How the “Feminist” Label Gets Weaponised

Networks aren’t giving us this glow-up out of the goodness of their hearts. They’ve figured out that “feminist,” “inclusive,” and “diverse” are marketable keywords. A rainbow flag in the trailer and a woman in the winner’s seat make the show seem progressive, without changing the underlying exploitation.

This is PR activism — the kind that makes you feel like progress is happening so you’ll keep watching, tweeting, and buying merch. It’s the corporate equivalent of that contestant who swears they’re “not here to make friends” but still cries on camera for a better edit.


Further Watching: Where It Works — and Where It Doesn’t

Nails the Glow-Up:

  • The Traitors — Women dominate gameplay without it being treated as a novelty.
  • We’re Here — Queer joy and activism at the centre, not the margins.
  • Glow Up — A competition show where artistry and individuality matter more than drama.
  • The Great Pottery Throw Down — Kindness and craft over cruelty and clickbait.

Fails the Glow-Up:

  • Love Is Blind — Still built on manipulative edits and unrealistic expectations.
  • The Bachelor — Cosmetic diversity masking the same old marriage plot.
  • Selling Sunset — Catfights with better handbags.
  • America’s Next Top Model (retro) — A masterclass in exploitation disguised as “industry realism.”

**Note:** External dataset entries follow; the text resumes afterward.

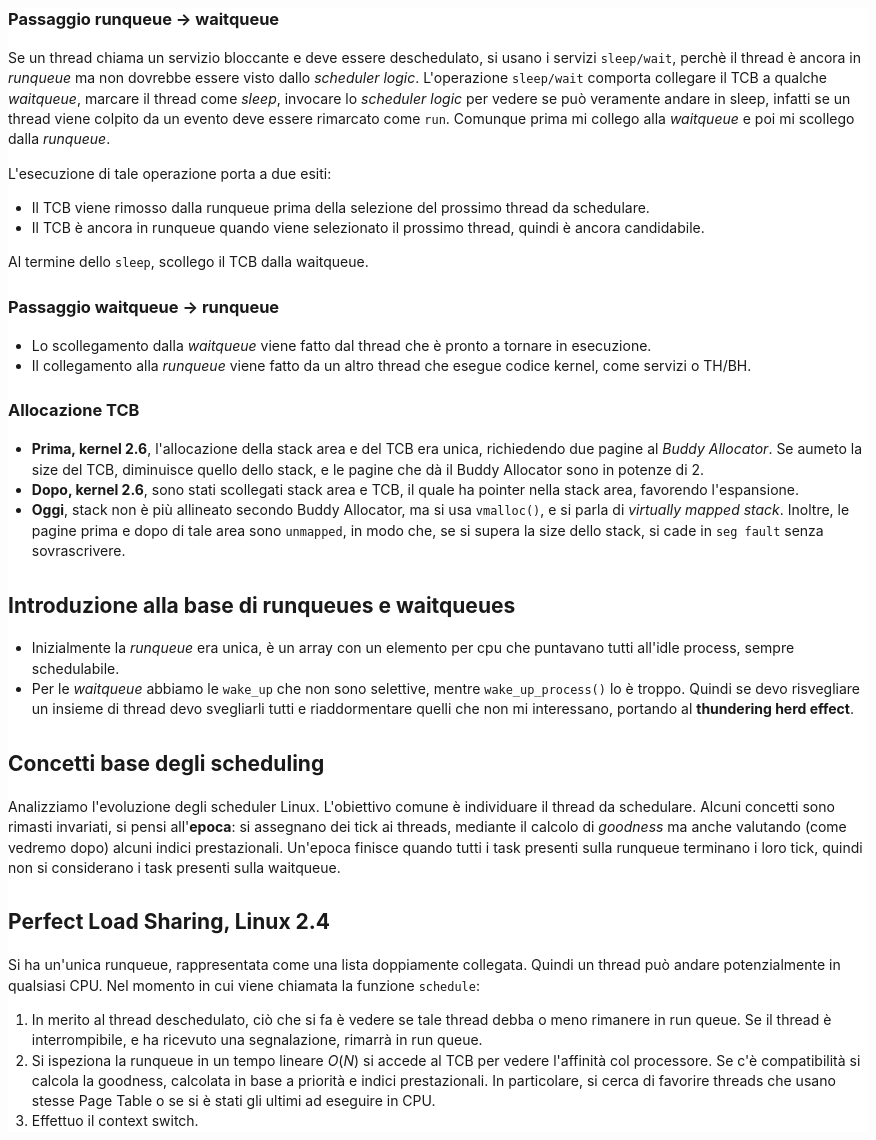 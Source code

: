 ### **Passaggio runqueue $\rightarrow$ waitqueue**
Se un thread chiama un servizio bloccante e deve essere deschedulato, si usano i servizi `sleep/wait`, perchè il thread è ancora in *runqueue* ma non dovrebbe essere visto dallo *scheduler logic*. 
L'operazione `sleep/wait` comporta collegare il TCB a qualche *waitqueue*, marcare il thread come *sleep*, invocare lo *scheduler logic* per vedere se può veramente andare in sleep, infatti se un thread viene colpito da un evento deve essere rimarcato come `run`. Comunque prima mi collego alla *waitqueue* e poi mi scollego dalla *runqueue*.

L'esecuzione di tale operazione porta a due esiti:
- Il TCB viene rimosso dalla runqueue prima della selezione del prossimo thread da schedulare.
- Il TCB è ancora in runqueue quando viene selezionato il prossimo thread, quindi è ancora candidabile.

Al termine dello `sleep`, scollego il TCB dalla waitqueue.

### **Passaggio waitqueue $\rightarrow$ runqueue**

- Lo scollegamento dalla *waitqueue* viene fatto dal thread che è pronto a tornare in esecuzione.
- Il collegamento alla *runqueue* viene fatto da un altro thread che esegue codice kernel, come servizi o TH/BH.

### **Allocazione TCB**
- **Prima, kernel 2.6**, l'allocazione della stack area e del TCB era unica, richiedendo due pagine al *Buddy Allocator*. Se aumeto la size del TCB, diminuisce quello dello stack, e le pagine che dà il Buddy Allocator sono in potenze di 2.
- **Dopo, kernel 2.6**, sono stati scollegati stack area e TCB, il quale ha pointer nella stack area, favorendo l'espansione.
- **Oggi**, stack non è più allineato secondo Buddy Allocator, ma si usa 
`vmalloc()`, e si parla di *virtually mapped stack*. Inoltre, le pagine prima e dopo di tale area sono `unmapped`, in modo che, se si supera la size dello stack, si cade in `seg fault` senza sovrascrivere.

## **Introduzione alla base di runqueues e waitqueues**
- Inizialmente la *runqueue* era unica, è un array con un elemento per cpu che puntavano tutti all'idle process, sempre schedulabile.
- Per le *waitqueue* abbiamo le `wake_up` che non sono selettive, mentre `wake_up_process()` lo è troppo. Quindi se devo risvegliare un insieme di thread devo svegliarli tutti e riaddormentare quelli che non mi interessano, portando al **thundering herd effect**.

## **Concetti base degli scheduling**
Analizziamo l'evoluzione degli scheduler Linux. L'obiettivo comune è individuare il thread da schedulare. Alcuni concetti sono rimasti invariati, si pensi all'**epoca**: si assegnano dei tick ai threads, mediante il calcolo di *goodness* ma anche valutando (come vedremo dopo) alcuni indici prestazionali. Un'epoca finisce quando tutti i task presenti sulla runqueue terminano i loro tick, quindi non si considerano i task presenti sulla waitqueue.

## **Perfect Load Sharing, Linux 2.4**

Si ha un'unica runqueue, rappresentata come una lista doppiamente collegata. Quindi un thread può andare potenzialmente in qualsiasi CPU.
Nel momento in cui viene chiamata la funzione `schedule`:
1. In merito al thread deschedulato, ciò che si fa è vedere se tale thread debba o meno rimanere in run queue. Se il thread è interrompibile, e ha ricevuto una segnalazione, rimarrà in run queue.
2. Si ispeziona la runqueue in un tempo lineare $O(N)$ si accede al TCB per vedere l'affinità col processore. Se c'è compatibilità si calcola la goodness, calcolata in base a priorità e indici prestazionali. In particolare, si cerca di favorire threads che usano stesse Page Table o se si è stati gli ultimi ad eseguire in CPU. 
3. Effettuo il context switch.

Action Checklist: Watch Without Being Played

1. Clock the Tokenism
If the “diversity” looks like a single contestant carrying an entire community’s representation, call it what it is.

2. Demand Fair Casting
Push for open, transparent casting calls that actually seek fat, disabled, trans, and BIPOC contestants — not just photogenic “diversity.”

3. Follow the Contestants Post-Show
Engage with their own platforms, not just network edits. Boost their work, not the network’s press cycle.

4. Hold Networks Accountable
Tweet the receipts. Email the sponsors. Drop the criticism where it stings — in public, and in their metrics.

5. Don’t Fall for the Frankenbite
When a “villain” edit feels suspicious, remember: production built that narrative. Don’t feed the harassment machine.

6. Support Ethical Shows
Reward the programs that back up their optics with actual care for contestants. Ratings speak fluent capitalism.

7. Keep the Conversation Going
Talk about the cracks in the glow-up with your friends, on your feeds, and in your communities. Awareness without silence is resistance.


The Receipts Are In — Now What?

Reality TV’s feminist rebrand is worth celebrating — but only if we keep pulling back the curtain. The fight is for representation that actually changes the conditions behind the scenes — fair pay, safe environments, meaningful diversity — not just prettier optics in the promo reel.

Progress without critique is propaganda. And we’ve had enough of that.